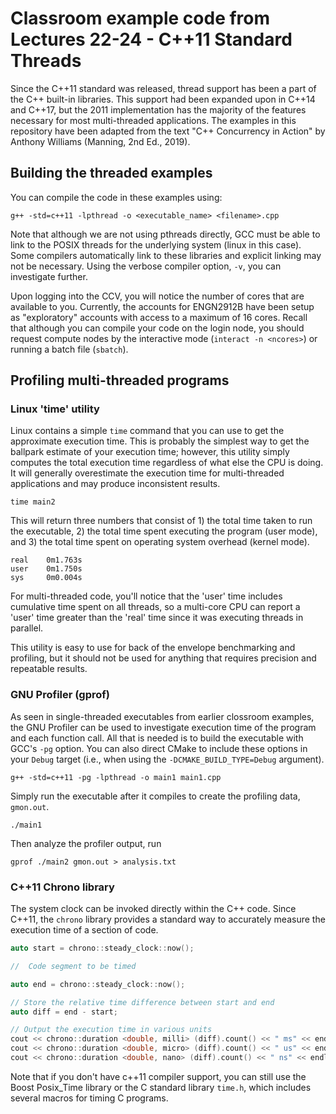 # Classroom example code from Lectures 22-24 - C++11 Standard Threads

Since the C++11 standard was released, thread support has been a part of the C++ built-in libraries.  This support had been expanded upon in C++14 and C++17, but the 2011 implementation has the majority of the features necessary for most multi-threaded applications.  The examples in this repository have been adapted from the text "C++ Concurrency in Action" by Anthony Williams (Manning, 2nd Ed., 2019).

## Building the threaded examples

You can compile the code in these examples using:

```
g++ -std=c++11 -lpthread -o <executable_name> <filename>.cpp
```

Note that although we are not using pthreads directly, GCC must be able to link to the POSIX threads for the underlying system (linux in this case).  Some compilers automatically link to these libraries and explicit linking may not be necessary.  Using the verbose compiler option, `-v`, you can investigate further.

Upon logging into the CCV, you will notice the number of cores that are available to you.  Currently, the accounts for ENGN2912B have been setup as "exploratory" accounts with access to a maximum of 16 cores.  Recall that although you can compile your code on the login node, you should request compute nodes by the interactive mode (`interact -n <ncores>`) or running a batch file (`sbatch`).

## Profiling multi-threaded programs

### Linux 'time' utility

Linux contains a simple `time` command that you can use to get the approximate execution time.  This is probably the simplest way to get the ballpark estimate of your execution time; however, this utility simply computes the total execution time regardless of what else the CPU is doing.  It will generally overestimate the execution time for multi-threaded applications and may produce inconsistent results.

```
time main2
```

This will return three numbers that consist of 1) the total time taken to run the executable, 2) the total time spent executing the program (user mode), and 3) the total time spent on operating system overhead (kernel mode).

```
real	0m1.763s
user	0m1.750s
sys     0m0.004s
```

For multi-threaded code, you'll notice that the 'user' time includes cumulative time spent on all threads, so a multi-core CPU can report a 'user' time greater than the 'real' time since it was executing threads in parallel.

This utility is easy to use for back of the envelope benchmarking and profiling, but it should not be used for anything that requires precision and repeatable results.

### GNU Profiler (gprof)

As seen in single-threaded executables from earlier clossroom examples, the GNU Profiler can be used to investigate execution time of the program and each function call.  All that is needed is to build the executable with GCC's `-pg` option.  You can also direct CMake to include these options in your `Debug` target (i.e., when using the `-DCMAKE_BUILD_TYPE=Debug` argument).

```
g++ -std=c++11 -pg -lpthread -o main1 main1.cpp
```

Simply run the executable after it compiles to create the profiling data, `gmon.out`.

```
./main1
```

Then analyze the profiler output, run

```
gprof ./main2 gmon.out > analysis.txt
```



### C++11 Chrono library

The system clock can be invoked directly within the C++ code.  Since C++11, the `chrono` library provides a standard way to accurately measure the execution time of a section of code.

```c++
auto start = chrono::steady_clock::now();

//  Code segment to be timed

auto end = chrono::steady_clock::now();

// Store the relative time difference between start and end
auto diff = end - start;

// Output the execution time in various units
cout << chrono::duration <double, milli> (diff).count() << " ms" << endl;
cout << chrono::duration <double, micro> (diff).count() << " us" << endl;
cout << chrono::duration <double, nano> (diff).count() << " ns" << endl;
```

Note that if you don't have c++11 compiler support, you can still use the Boost Posix_Time library or the C standard library `time.h`, which includes several macros for timing C programs.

***

■ Task instructions ■
Take the entries above and return only the lines from the one with "This utility is" to the one with "### GNU Profiler (gprof)", both included, unchanged.

■ Solution ■
This utility is easy to use for back of the envelope benchmarking and profiling, but it should not be used for anything that requires precision and repeatable results.

### GNU Profiler (gprof)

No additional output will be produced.